**WHAT IS REQUIRED**. The data below holds the lines to copy: everything from the line containing "<td>Charts </td>" to the line containing "<li>Each team can", both ends included, set down exactly.

─── ENTRIES PROVIDED ───

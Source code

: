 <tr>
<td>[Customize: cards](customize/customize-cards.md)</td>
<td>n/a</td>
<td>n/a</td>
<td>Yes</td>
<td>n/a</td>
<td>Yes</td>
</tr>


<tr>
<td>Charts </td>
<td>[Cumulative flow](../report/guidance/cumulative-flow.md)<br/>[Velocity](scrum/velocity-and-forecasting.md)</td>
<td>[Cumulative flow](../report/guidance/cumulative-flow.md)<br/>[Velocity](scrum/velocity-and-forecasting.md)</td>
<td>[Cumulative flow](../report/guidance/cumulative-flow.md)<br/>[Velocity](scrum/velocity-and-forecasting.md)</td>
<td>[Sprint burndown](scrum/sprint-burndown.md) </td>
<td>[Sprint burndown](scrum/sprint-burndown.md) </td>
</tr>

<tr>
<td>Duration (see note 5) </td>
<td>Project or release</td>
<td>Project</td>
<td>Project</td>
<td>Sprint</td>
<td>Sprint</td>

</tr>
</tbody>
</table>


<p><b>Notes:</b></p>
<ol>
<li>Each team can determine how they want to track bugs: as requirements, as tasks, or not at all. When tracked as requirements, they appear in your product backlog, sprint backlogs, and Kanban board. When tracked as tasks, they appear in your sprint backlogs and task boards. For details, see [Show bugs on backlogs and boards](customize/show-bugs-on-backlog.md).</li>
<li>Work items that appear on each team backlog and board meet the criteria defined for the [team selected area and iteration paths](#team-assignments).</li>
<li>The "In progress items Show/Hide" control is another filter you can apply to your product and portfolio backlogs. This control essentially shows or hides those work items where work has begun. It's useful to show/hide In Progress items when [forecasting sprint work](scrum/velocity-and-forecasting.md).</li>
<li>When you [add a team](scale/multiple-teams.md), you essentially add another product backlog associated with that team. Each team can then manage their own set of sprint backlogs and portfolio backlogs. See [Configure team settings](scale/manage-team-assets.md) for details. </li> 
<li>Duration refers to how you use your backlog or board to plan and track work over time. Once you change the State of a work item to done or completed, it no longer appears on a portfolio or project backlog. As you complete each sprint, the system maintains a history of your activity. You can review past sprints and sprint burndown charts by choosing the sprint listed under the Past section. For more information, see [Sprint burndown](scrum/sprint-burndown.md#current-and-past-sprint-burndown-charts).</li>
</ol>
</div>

───

**YOUR SOLUTION**.
<td>Charts </td>
<td>[Cumulative flow](../report/guidance/cumulative-flow.md)<br/>[Velocity](scrum/velocity-and-forecasting.md)</td>
<td>[Cumulative flow](../report/guidance/cumulative-flow.md)<br/>[Velocity](scrum/velocity-and-forecasting.md)</td>
<td>[Cumulative flow](../report/guidance/cumulative-flow.md)<br/>[Velocity](scrum/velocity-and-forecasting.md)</td>
<td>[Sprint burndown](scrum/sprint-burndown.md) </td>
<td>[Sprint burndown](scrum/sprint-burndown.md) </td>
</tr>

<tr>
<td>Duration (see note 5) </td>
<td>Project or release</td>
<td>Project</td>
<td>Project</td>
<td>Sprint</td>
<td>Sprint</td>

</tr>
</tbody>
</table>


<p><b>Notes:</b></p>
<ol>
<li>Each team can determine how they want to track bugs: as requirements, as tasks, or not at all. When tracked as requirements, they appear in your product backlog, sprint backlogs, and Kanban board. When tracked as tasks, they appear in your sprint backlogs and task boards. For details, see [Show bugs on backlogs and boards](customize/show-bugs-on-backlog.md).</li>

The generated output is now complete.